Use doors.UseESConf(...) when you want different esbuild options.

The simplest option is doors.ESOptions:

doors.UseESConf(r, doors.ESOptions{
	Minify: false,
	JSX:    doors.JSXPreact(),
})

doors.ESOptions is one profile applied the same way for every profile name.

Its fields are:

  • Minify: turns esbuild minification on or off for this profile object
  • External: package names that should stay external instead of being bundled
  • JSX: JSX transform settings

Use the JSX helpers when you need them:

  • doors.JSXReact()
  • doors.JSXPreact()

If the presets are not enough, build doors.JSX yourself:

  • JSX: the esbuild JSX mode
  • Factory and Fragment: names for classic JSX runtimes
  • ImportSource: package used by automatic JSX runtime
  • Dev: enables development JSX output
  • SideEffects: preserves JSX side effects

If you need named profiles, implement doors.ESConf yourself:

type ESConf interface {
	Options(profile string) api.BuildOptions
}

The profile value comes from the profile attribute on script resources.

Your implementation must support the default profile "", because Doors uses it for its own main client build too.

One important rule: resource types still apply the entry-point and output settings they require, so your esbuild options can be supplemented or overridden to make that resource type work.

Other

Three smaller router-level helpers are worth knowing about:

  • doors.UseSessionCallback(...): observe Doors session create/delete events.

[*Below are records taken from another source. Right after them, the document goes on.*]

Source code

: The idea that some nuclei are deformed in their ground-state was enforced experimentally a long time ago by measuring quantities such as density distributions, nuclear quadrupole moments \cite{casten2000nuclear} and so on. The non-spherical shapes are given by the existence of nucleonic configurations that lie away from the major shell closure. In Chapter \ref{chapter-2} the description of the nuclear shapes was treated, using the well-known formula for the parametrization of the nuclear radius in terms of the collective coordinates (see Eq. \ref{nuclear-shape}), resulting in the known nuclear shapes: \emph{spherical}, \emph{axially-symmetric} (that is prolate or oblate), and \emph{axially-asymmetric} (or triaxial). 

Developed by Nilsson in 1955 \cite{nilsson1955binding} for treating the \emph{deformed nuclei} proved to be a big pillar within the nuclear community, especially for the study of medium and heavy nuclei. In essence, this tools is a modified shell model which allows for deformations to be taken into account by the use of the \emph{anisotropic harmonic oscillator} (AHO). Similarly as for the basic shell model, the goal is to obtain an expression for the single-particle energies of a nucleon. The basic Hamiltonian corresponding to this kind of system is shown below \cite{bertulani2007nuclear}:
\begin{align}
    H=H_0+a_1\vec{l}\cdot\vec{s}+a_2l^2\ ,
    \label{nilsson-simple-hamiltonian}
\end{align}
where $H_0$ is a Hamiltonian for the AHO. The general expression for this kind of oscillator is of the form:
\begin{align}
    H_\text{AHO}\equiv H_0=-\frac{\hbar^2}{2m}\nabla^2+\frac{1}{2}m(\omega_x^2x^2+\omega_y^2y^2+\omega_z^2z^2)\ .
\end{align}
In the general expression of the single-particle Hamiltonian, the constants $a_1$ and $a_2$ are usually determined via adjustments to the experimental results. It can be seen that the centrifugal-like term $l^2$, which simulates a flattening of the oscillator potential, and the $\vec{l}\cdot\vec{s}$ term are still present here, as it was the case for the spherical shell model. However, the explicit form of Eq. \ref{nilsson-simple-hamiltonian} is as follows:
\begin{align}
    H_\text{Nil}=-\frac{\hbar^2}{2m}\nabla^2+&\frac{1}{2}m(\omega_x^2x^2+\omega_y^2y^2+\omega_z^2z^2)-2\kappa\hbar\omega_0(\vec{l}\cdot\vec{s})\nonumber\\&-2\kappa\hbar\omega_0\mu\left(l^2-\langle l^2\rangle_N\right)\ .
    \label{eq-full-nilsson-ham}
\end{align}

Create receives the new session ID and the headers from the request that created it.
  • doors.UseErrorPage(...): render your own page for internal runtime errors. The callback receives the requested doors.Location and the error.
  • doors.UseLicense(...): attach a license string to the managed client script. When omitted, the client prints Doors AGPL3.0.

Rules

  • Start with defaults and change only the settings you actually need.
  • Use SystemConf for lifetime, timeout, sync, and serving behavior.
  • Turn on CSP when you want browser-enforced loading rules, then add only the extra sources your app really needs.
  • Use ESOptions first; move to custom named profiles only when one set of build options is not enough.